When we were interviewing Ashley for the Executive Director position, I was so hopeful and excited. She talked about wanting to be a radical queer organization that centered our most marginalized members. She talked about restorative justice and how we would change things together. Ashley talked the talk, but I feel her actions did not align with those ideals that she espoused.
Krista, while not the head of the organization, I feel had been acting as such prior to Ashley and influencing how things were responded to. An example is a Black neurodivergent person was fired and she recommended to our interim ED to call the police during this firing. Her exact request was to “call the city liaison,” which if you don’t know is still the police. She has not apologized collectively to staff during when I worked there for endangering any of us or what many of the staff and myself feel was a racist event. An apology was requested multiple times by myself and others.

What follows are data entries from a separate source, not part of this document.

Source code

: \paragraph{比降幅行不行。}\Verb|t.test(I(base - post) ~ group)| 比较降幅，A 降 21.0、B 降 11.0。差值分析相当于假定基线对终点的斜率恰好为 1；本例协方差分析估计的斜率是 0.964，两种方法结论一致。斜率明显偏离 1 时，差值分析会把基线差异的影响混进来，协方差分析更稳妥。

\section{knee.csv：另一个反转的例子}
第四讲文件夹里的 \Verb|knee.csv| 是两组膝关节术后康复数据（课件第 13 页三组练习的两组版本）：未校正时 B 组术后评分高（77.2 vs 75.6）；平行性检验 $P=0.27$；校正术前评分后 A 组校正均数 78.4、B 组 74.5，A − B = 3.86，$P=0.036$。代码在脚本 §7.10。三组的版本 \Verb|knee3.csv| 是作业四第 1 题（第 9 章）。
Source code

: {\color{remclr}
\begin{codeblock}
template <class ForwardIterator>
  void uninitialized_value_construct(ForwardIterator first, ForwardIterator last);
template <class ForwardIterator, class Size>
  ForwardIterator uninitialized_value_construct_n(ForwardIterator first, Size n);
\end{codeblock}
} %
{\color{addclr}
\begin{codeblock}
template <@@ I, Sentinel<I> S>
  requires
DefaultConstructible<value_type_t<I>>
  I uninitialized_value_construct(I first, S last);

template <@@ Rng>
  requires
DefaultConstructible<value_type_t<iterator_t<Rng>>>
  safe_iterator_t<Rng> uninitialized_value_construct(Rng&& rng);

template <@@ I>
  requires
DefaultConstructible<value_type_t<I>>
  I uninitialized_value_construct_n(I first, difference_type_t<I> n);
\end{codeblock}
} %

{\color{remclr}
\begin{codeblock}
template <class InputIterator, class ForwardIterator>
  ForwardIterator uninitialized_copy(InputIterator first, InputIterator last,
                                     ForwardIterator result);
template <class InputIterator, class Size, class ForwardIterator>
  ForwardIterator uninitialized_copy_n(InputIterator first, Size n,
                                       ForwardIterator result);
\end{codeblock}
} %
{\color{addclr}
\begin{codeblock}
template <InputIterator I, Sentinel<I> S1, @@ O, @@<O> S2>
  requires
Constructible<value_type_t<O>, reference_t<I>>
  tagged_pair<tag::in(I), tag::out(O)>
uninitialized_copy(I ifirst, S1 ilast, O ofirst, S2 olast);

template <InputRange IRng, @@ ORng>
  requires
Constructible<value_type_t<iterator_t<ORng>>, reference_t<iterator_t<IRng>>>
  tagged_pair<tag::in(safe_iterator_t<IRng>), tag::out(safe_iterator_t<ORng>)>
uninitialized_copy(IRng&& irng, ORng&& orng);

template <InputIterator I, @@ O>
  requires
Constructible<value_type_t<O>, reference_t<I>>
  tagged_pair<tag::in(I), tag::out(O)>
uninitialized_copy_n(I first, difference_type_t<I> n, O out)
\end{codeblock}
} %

She made working with her incredibly difficult, as I was the grants manager and she worked primarily in finance and HR at the time, and would make any collaboration or request for information difficult and unpleasant for me. She would also take mundane events as personal attacks, such as another employee asking me if I wanted to move offices and them offering to tell her about it or people taking it upon themselves to do something kind, like Ashely telling our facilities technician that my door was broken. The reason I know how she felt is that she told me herself in a one on one meeting moderated by Ashley that I requested because of these repeated issues and disagreements.
Another piece of information which may or may not be related is that Krista in that meeting with me and Ashley told me that she felt personally attacked by my union involvement and that she felt negative feelings about me because of that. She also engaged in ableist rhetoric about me during that meeting. She said that she interacted with me the way she did because of my union involvement when she felt that I didn’t qualify to be in a union. At that time, I was a grants manager and had no employees underneath me. I managed grants and not people. I also wrote the inclusion and exclusion policies for the union and was the only one who identified themselves to management because I wanted to shield other people from retaliation. At some point Krista was given access to our union chat and also brought it up in that meeting. She called me rude and unprofessional while being visibly angry and raising her voice significantly during the meeting. I sent a follow up email to Ashley as I felt that Krista had engaged in prohibited activities regarding union retaliation, and I don’t feel as though I am the only one that experienced this retaliation either.
The center also recently adopted an anti-bullying policy and it mentions 21 behaviors as prohibited, I feel I experienced all but 4 of the types of bullying identified on the list from Krista.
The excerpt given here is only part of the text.